Task instructions:
One line at a time, check the entries below for the word "number", and copy each line that has it.

START Records to use

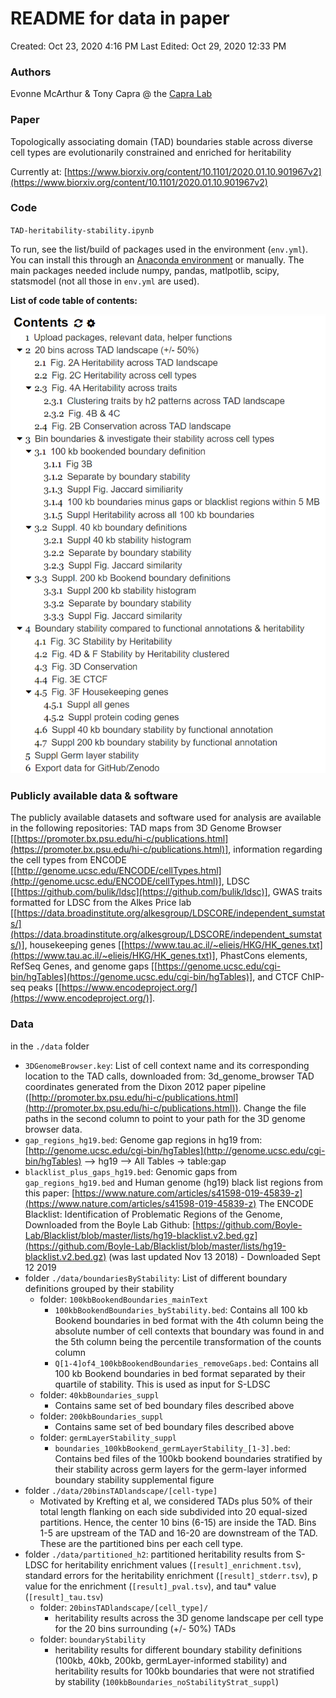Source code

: # README for data in paper

Created: Oct 23, 2020 4:16 PM
Last Edited: Oct 29, 2020 12:33 PM

### Authors

Evonne McArthur & Tony Capra @ the [Capra Lab](http://www.capralab.org/) 

### Paper

Topologically associating domain (TAD) boundaries stable across diverse cell types are evolutionarily constrained and enriched for heritability

Currently at: [https://www.biorxiv.org/content/10.1101/2020.01.10.901967v2](https://www.biorxiv.org/content/10.1101/2020.01.10.901967v2)

### Code

`TAD-heritability-stability.ipynb`

To run, see the list/build of packages used in the environment (`env.yml`). You can install this through an [Anaconda environment](https://docs.conda.io/projects/conda/en/latest/user-guide/tasks/manage-environments.html#creating-an-environment-from-an-environment-yml-file) or manually. The main packages needed include numpy, pandas, matlpotlib, scipy, statsmodel (not all those in `env.yml` are used).

**List of code table of contents:**

![toc.png](toc.png)

### Publicly available data & software

The publicly available datasets and software used for analysis are available in the following repositories: TAD maps from 3D Genome Browser [[https://promoter.bx.psu.edu/hi-c/publications.html](https://promoter.bx.psu.edu/hi-c/publications.html)], information regarding the cell types from ENCODE [[http://genome.ucsc.edu/ENCODE/cellTypes.html](http://genome.ucsc.edu/ENCODE/cellTypes.html)], LDSC [[https://github.com/bulik/ldsc](https://github.com/bulik/ldsc)], GWAS traits formatted for LDSC from the Alkes Price lab [[https://data.broadinstitute.org/alkesgroup/LDSCORE/independent_sumstats/](https://data.broadinstitute.org/alkesgroup/LDSCORE/independent_sumstats/)], housekeeping genes [[https://www.tau.ac.il/~elieis/HKG/HK_genes.txt](https://www.tau.ac.il/~elieis/HKG/HK_genes.txt)], PhastCons elements, RefSeq Genes, and genome gaps [[https://genome.ucsc.edu/cgi-bin/hgTables](https://genome.ucsc.edu/cgi-bin/hgTables)], and CTCF ChIP-seq peaks [[https://www.encodeproject.org/](https://www.encodeproject.org/)].

### Data

in the `./data` folder

- `3DGenomeBrowser.key`: List of cell context name and its corresponding location to the TAD calls,
downloaded from: 3d_genome_browser TAD coordinates generated from the Dixon 2012 paper pipeline ([http://promoter.bx.psu.edu/hi-c/publications.html](http://promoter.bx.psu.edu/hi-c/publications.html)). Change the file paths in the second column to point to your path for the 3D genome browser data.
- `gap_regions_hg19.bed`: Genome gap regions in hg19 from: [http://genome.ucsc.edu/cgi-bin/hgTables](http://genome.ucsc.edu/cgi-bin/hgTables) --> hg19 --> All Tables -> table:gap
- `blacklist_plus_gaps_hg19.bed`: Genomic gaps from `gap_regions_hg19.bed` and Human genome (hg19) black list regions from this paper: [https://www.nature.com/articles/s41598-019-45839-z](https://www.nature.com/articles/s41598-019-45839-z)
The ENCODE Blacklist: Identification of Problematic Regions of the Genome, Downloaded from the Boyle Lab Github: [https://github.com/Boyle-Lab/Blacklist/blob/master/lists/hg19-blacklist.v2.bed.gz](https://github.com/Boyle-Lab/Blacklist/blob/master/lists/hg19-blacklist.v2.bed.gz) (was last updated Nov 13 2018) - Downloaded Sept 12 2019
- folder `./data/boundariesByStability`: List of different boundary definitions grouped by their stability
    - folder: `100kbBookendBoundaries_mainText`
        - `100kbBookendBoundaries_byStability.bed`: Contains all 100 kb Bookend boundaries in bed format with the 4th column being the absolute number of cell contexts that boundary was found in and the 5th column being the percentile transformation of the counts column
        - `Q[1-4]of4_100kbBookendBoundaries_removeGaps.bed`: Contains all 100 kb Bookend boundaries in bed format separated by their quartile of stability. This is used as input for S-LDSC
    - folder: `40kbBoundaries_suppl`
        - Contains same set of bed boundary files described above
    - folder: `200kbBoundaries_suppl`
        - Contains same set of bed boundary files described above
    - folder: `germLayerStability_suppl`
        - `boundaries_100kbBookend_germLayerStability_[1-3].bed`: Contains bed files of the 100kb bookend boundaries stratified by their stability across germ layers for the germ-layer informed boundary stability supplemental figure
- folder `./data/20binsTADlandscape/[cell-type]`
    - Motivated by Krefting et al, we considered TADs plus 50% of their total length flanking on each side subdivided into 20 equal-sized partitions. Hence, the center 10 bins (6-15) are inside the TAD. Bins 1-5 are upstream of the TAD and 16-20 are downstream of the TAD. These are the partitioned bins per each cell type.
- folder `./data/partitioned_h2`: partitioned heritability results from S-LDSC for heritability enrichment values (`[result]_enrichment.tsv`), standard errors for the heritability enrichment (`[result]_stderr.tsv`), p value for the enrichment (`[result]_pval.tsv`), and tau* value (`[result]_tau.tsv`)
    - folder: `20binsTADlandscape/[cell_type]/`
        - heritability results across the 3D genome landscape per cell type for the 20 bins surrounding (+/- 50%) TADs
    - folder: `boundaryStability`
        - heritability results for different boundary stability definitions (100kb, 40kb, 200kb, germLayer-informed stability) and heritability results for 100kb boundaries that were not stratified by stability (`100kbBoundaries_noStabilityStrat_suppl`)
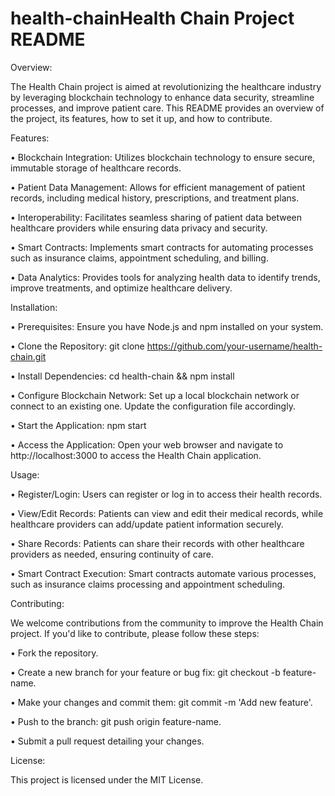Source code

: # health-chainHealth Chain Project README

Overview:

The Health Chain project is aimed at revolutionizing the healthcare industry by leveraging blockchain technology to enhance data security, streamline processes, and improve patient care. This README provides an overview of the project, its features, how to set it up, and how to contribute.

Features:

• Blockchain Integration: Utilizes blockchain technology to ensure secure, immutable storage of healthcare records.

• Patient Data Management: Allows for efficient management of patient records, including medical history, prescriptions, and treatment plans.

• Interoperability: Facilitates seamless sharing of patient data between healthcare providers while ensuring data privacy and security.

• Smart Contracts: Implements smart contracts for automating processes such as insurance claims, appointment scheduling, and billing.

• Data Analytics: Provides tools for analyzing health data to identify trends, improve treatments, and optimize healthcare delivery.

Installation:

• Prerequisites: Ensure you have Node.js and npm installed on your system.

• Clone the Repository: git clone https://github.com/your-username/health-chain.git

• Install Dependencies: cd health-chain && npm install

• Configure Blockchain Network: Set up a local blockchain network or connect to an existing one. Update the configuration file accordingly.

• Start the Application: npm start

• Access the Application: Open your web browser and navigate to http://localhost:3000 to access the Health Chain application.

Usage:

• Register/Login: Users can register or log in to access their health records.

• View/Edit Records: Patients can view and edit their medical records, while healthcare providers can add/update patient information securely.

• Share Records: Patients can share their records with other healthcare providers as needed, ensuring continuity of care.

• Smart Contract Execution: Smart contracts automate various processes, such as insurance claims processing and appointment scheduling.

Contributing:

We welcome contributions from the community to improve the Health Chain project. If you'd like to contribute, please follow these steps:

• Fork the repository.

• Create a new branch for your feature or bug fix: git checkout -b feature-name.

• Make your changes and commit them: git commit -m 'Add new feature'.

• Push to the branch: git push origin feature-name.

• Submit a pull request detailing your changes.

License:

This project is licensed under the MIT License.
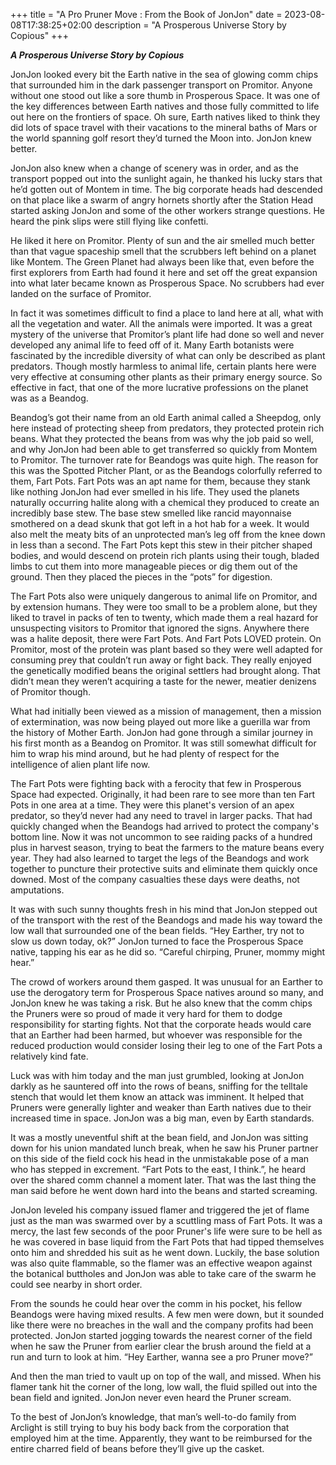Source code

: +++
title = "A Pro Pruner Move : From the Book of JonJon"
date = 2023-08-08T17:38:25+02:00
description = "A Prosperous Universe Story by Copious"
+++

**_A Prosperous Universe Story by Copious_**

JonJon looked every bit the Earth native in the sea of glowing comm chips that surrounded him in the dark passenger transport on Promitor. Anyone without one stood out like a sore thumb in Prosperous Space. It was one of the key differences between Earth natives and those fully committed to life out here on the frontiers of space. Oh sure, Earth natives liked to think they did lots of space travel with their vacations to the mineral baths of Mars or the world spanning golf resort they’d turned the Moon into. JonJon knew better.

JonJon also knew when a change of scenery was in order, and as the transport popped out into the sunlight again, he thanked his lucky stars that he’d gotten out of Montem in time. The big corporate heads had descended on that place like a swarm of angry hornets shortly after the Station Head started asking JonJon and some of the other workers strange questions. He heard the pink slips were still flying like confetti. 

He liked it here on Promitor. Plenty of sun and the air smelled much better than that vague spaceship smell that the scrubbers left behind on a planet like Montem. The Green Planet had always been like that, even before the first explorers from Earth had found it here and set off the great expansion into what later became known as Prosperous Space. No scrubbers had ever landed on the surface of Promitor.

In fact it was sometimes difficult to find a place to land here at all, what with all the vegetation and water. All the animals were imported. It was a great mystery of the universe that Promitor’s plant life had done so well and never developed any animal life to feed off of it. Many Earth botanists were fascinated by the incredible diversity of what can only be described as plant predators. Though mostly harmless to animal life, certain plants here were very effective at consuming other plants as their primary energy source. So effective in fact, that one of the more lucrative professions on the planet was as a Beandog.

Beandog’s got their name from an old Earth animal called a Sheepdog, only here instead of protecting sheep from predators, they protected protein rich beans. What they protected the beans from was why the job paid so well, and why JonJon had been able to get transferred so quickly from Montem to Promitor. The turnover rate for Beandogs was quite high. The reason for this was the Spotted Pitcher Plant, or as the Beandogs colorfully referred to them, Fart Pots.
Fart Pots was an apt name for them, because they stank like nothing JonJon had ever smelled in his life. They used the planets naturally occurring halite along with a chemical they produced to create an incredibly base stew. The base stew smelled like rancid mayonnaise smothered on a dead skunk that got left in a hot hab for a week. It would also melt the meaty bits of an unprotected man’s leg off from the knee down in less than a second. The Fart Pots kept this stew in their pitcher shaped bodies, and would descend on protein rich plants using their tough, bladed limbs to cut them into more manageable pieces or dig them out of the ground. Then they placed the pieces in the “pots” for digestion. 

The Fart Pots also were uniquely dangerous to animal life on Promitor, and by extension humans. They were too small to be a problem alone, but they liked to travel in packs of ten to twenty, which made them a real hazard for unsuspecting visitors to Promitor that ignored the signs. Anywhere there was a halite deposit, there were Fart Pots. And Fart Pots LOVED protein. On Promitor, most of the protein was plant based so they were well adapted for consuming prey that couldn’t run away or fight back. They really enjoyed the genetically modified beans the original settlers had brought along. That didn’t mean they weren’t acquiring a taste for the newer, meatier denizens of Promitor though. 

What had initially been viewed as a mission of management, then a mission of extermination, was now being played out more like a guerilla war from the history of Mother Earth. JonJon had gone through a similar journey in his first month as a Beandog on Promitor. It was still somewhat difficult for him to wrap his mind around, but he had plenty of respect for the intelligence of alien plant life now.

The Fart Pots were fighting back with a ferocity that few in Prosperous Space had expected. Originally, it had been rare to see more than ten Fart Pots in one area at a time. They were this planet's version of an apex predator, so they’d never had any need to travel in larger packs. That had quickly changed when the Beandogs had arrived to protect the company's bottom line. Now it was not uncommon to see raiding packs of a hundred plus in harvest season, trying to beat the farmers to the mature beans every year. They had also learned to target the legs of the Beandogs and work together to puncture their protective suits and eliminate them quickly once downed. Most of the company casualties these days were deaths, not amputations. 

It was with such sunny thoughts fresh in his mind that JonJon stepped out of the transport with the rest of the Beandogs and made his way toward the low wall that surrounded one of the bean fields. “Hey Earther, try not to slow us down today, ok?”
JonJon turned to face the Prosperous Space native, tapping his ear as he did so. “Careful chirping, Pruner, mommy might hear.”

The crowd of workers around them gasped. It was unusual for an Earther to use the derogatory term for Prosperous Space natives around so many, and JonJon knew he was taking a risk. But he also knew that the comm chips the Pruners were so proud of made it very hard for them to dodge responsibility for starting fights. Not that the corporate heads would care that an Earther had been harmed, but whoever was responsible for the reduced production would consider losing their leg to one of the Fart Pots a relatively kind fate.

Luck was with him today and the man just grumbled, looking at JonJon darkly as he sauntered off into the rows of beans, sniffing for the telltale stench that would let them know an attack was imminent. It helped that Pruners were generally lighter and weaker than Earth natives due to their increased time in space. JonJon was a big man, even by Earth standards. 

It was a mostly uneventful shift at the bean field, and JonJon was sitting down for his union mandated lunch break, when he saw his Pruner partner on this side of the field cock his head in the unmistakable pose of a man who has stepped in excrement. “Fart Pots to the east, I think.”, he heard over the shared comm channel a moment later. That was the last thing the man said before he went down hard into the beans and started screaming.

JonJon leveled his company issued flamer and triggered the jet of flame just as the man was swarmed over by a scuttling mass of Fart Pots. It was a mercy, the last few seconds of the poor Pruner's life were sure to be hell as he was covered in base liquid from the Fart Pots that had tipped themselves onto him and shredded his suit as he went down. Luckily, the base solution was also quite flammable, so the flamer was an effective weapon against the botanical buttholes and JonJon was able to take care of the swarm he could see nearby in short order.

From the sounds he could hear over the comm in his pocket, his fellow Beandogs were having mixed results. A few men were down, but it sounded like there were no breaches in the wall and the company profits had been protected. JonJon started jogging towards the nearest corner of the field when he saw the Pruner from earlier clear the brush around the field at a run and turn to look at him. “Hey Earther, wanna see a pro Pruner move?”

And then the man tried to vault up on top of the wall, and missed. When his flamer tank hit the corner of the long, low wall, the fluid spilled out into the bean field and ignited. JonJon never even heard the Pruner scream.

To the best of JonJon’s knowledge, that man’s well-to-do family from Arclight is still trying to buy his body back from the corporation that employed him at the time. Apparently, they want to be reimbursed for the entire charred field of beans before they’ll give up the casket.
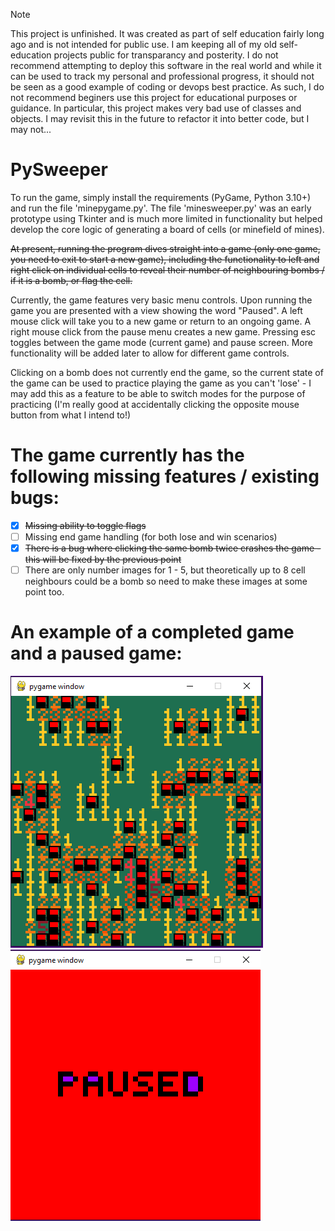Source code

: > [!NOTE]
> This project is unfinished.
> It was created as part of self education fairly long ago and is not intended for public use.
> I am keeping all of my old self-education projects public for transparancy and posterity.
> I do not recommend attempting to deploy this software in the real world and while it can be
> used to track my personal and professional progress, it should not be seen as a good example
> of coding or devops best practice. As such, I do not recommend beginers use this project for
> educational purposes or guidance.
> In particular, this project makes very bad use of classes and objects. I may revisit this in
> the future to refactor it into better code, but I may not...

# PySweeper

To run the game, simply install the requirements (PyGame, Python 3.10+) and run the file 'minepygame.py'. The file 'minesweeper.py' was an early prototype using Tkinter and is much more limited in functionality but helped develop the core logic of generating a board of cells (or minefield of mines).

~~At present, running the program dives straight into a game (only one game, you need to exit to start a new game), including the functionality to left and right click on individual cells to reveal their number of neighbouring bombs / if it is a bomb, or flag the cell.~~

Currently, the game features very basic menu controls. Upon running the game you are presented with a view showing the word "Paused". 
A left mouse click will take you to a new game or return to an ongoing game. A right mouse click from the pause menu creates a new game.
Pressing esc toggles between the game mode (current game) and pause screen. More functionality will be added later to allow for different game controls.

Clicking on a bomb does not currently end the game, so the current state of the game can be used to practice playing the game as you can't 'lose' - I may add this as a feature to be able to switch modes for the purpose of practicing (I'm really good at accidentally clicking the opposite mouse button from what I intend to!)

# The game currently has the following missing features / existing bugs:

- [x] ~~Missing ability to toggle flags~~
- [ ] Missing end game handling (for both lose and win scenarios)
- [x] ~~There is a bug where clicking the same bomb twice crashes the game - this will be fixed by the previous point~~
- [ ] There are only number images for 1 - 5, but theoretically up to 8 cell neighbours could be a bomb so need to make these images at some point too.

# An example of a completed game and a paused game:

![A completed game](/documentation/a_completed_game.PNG)
![A paused game](/documentation/a_paused_game.PNG)
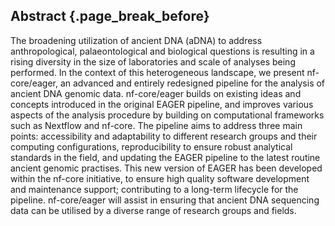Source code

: ## Abstract {.page_break_before}

The broadening utilization of ancient DNA (aDNA) to address anthropological, palaeontological and biological questions is resulting in a rising diversity in the size of laboratories and scale of analyses being performed. In the context of this heterogeneous landscape, we present nf-core/eager, an advanced and entirely redesigned pipeline for the analysis of ancient DNA genomic data. nf-core/eager builds on existing ideas and concepts introduced in the original EAGER pipeline, and improves various aspects of the analysis procedure by building on computational frameworks such as Nextflow and nf-core. The pipeline aims to address three main points: accessibility and adaptability to different research groups and their computing configurations, reproducibility to ensure robust analytical standards in the field, and updating the EAGER pipeline to the latest routine ancient genomic practises. This new version of EAGER has been developed within the nf-core initiative, to ensure high quality software development and maintenance support; contributing to a long-term lifecycle for the pipeline. nf-core/eager will assist in ensuring that ancient DNA sequencing data can be utilised by a diverse range of research groups and fields.
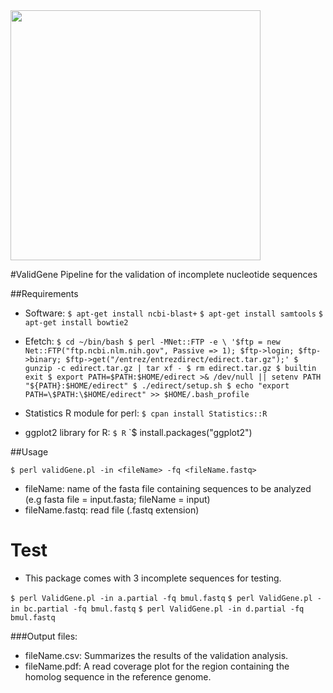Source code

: <img src="DSG_doodle.png" width="400">

#ValidGene
Pipeline for the validation of incomplete nucleotide sequences

##Requirements

* Software:
`$ apt-get install ncbi-blast+`
`$ apt-get install samtools`
`$ apt-get install bowtie2`
* Efetch:
`$ cd ~/bin/bash
$ perl -MNet::FTP -e \
    '$ftp = new Net::FTP("ftp.ncbi.nlm.nih.gov", Passive => 1);
    $ftp->login; $ftp->binary;
    $ftp->get("/entrez/entrezdirect/edirect.tar.gz");'
$ gunzip -c edirect.tar.gz | tar xf -
$ rm edirect.tar.gz
$ builtin exit
$ export PATH=$PATH:$HOME/edirect >& /dev/null || setenv PATH "${PATH}:$HOME/edirect"
$ ./edirect/setup.sh
$ echo "export PATH=\$PATH:\$HOME/edirect" >> $HOME/.bash_profile`


* Statistics R module for perl:
`$ cpan install Statistics::R`

* ggplot2 library for R:
`$ R`
`$ install.packages("ggplot2")

##Usage

`$ perl validGene.pl -in <fileName> -fq <fileName.fastq>`

* fileName: name of the fasta file containing sequences to be analyzed (e.g fasta file = input.fasta; fileName = input)
* fileName.fastq: read file (.fastq extension)

# Test

* This package comes with 3 incomplete sequences for testing.

`$ perl ValidGene.pl -in a.partial -fq bmul.fastq`
`$ perl ValidGene.pl -in bc.partial -fq bmul.fastq`
`$ perl ValidGene.pl -in d.partial -fq bmul.fastq`

###Output files:
* fileName.csv: Summarizes the results of the validation analysis.
* fileName.pdf: A read coverage plot for the region containing the homolog sequence in the reference genome.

END Records to use

Solution:
        - `100kbBookendBoundaries_byStability.bed`: Contains all 100 kb Bookend boundaries in bed format with the 4th column being the absolute number of cell contexts that boundary was found in and the 5th column being the percentile transformation of the counts column
~~At present, running the program dives straight into a game (only one game, you need to exit to start a new game), including the functionality to left and right click on individual cells to reveal their number of neighbouring bombs / if it is a bomb, or flag the cell.~~
- [ ] There are only number images for 1 - 5, but theoretically up to 8 cell neighbours could be a bomb so need to make these images at some point too.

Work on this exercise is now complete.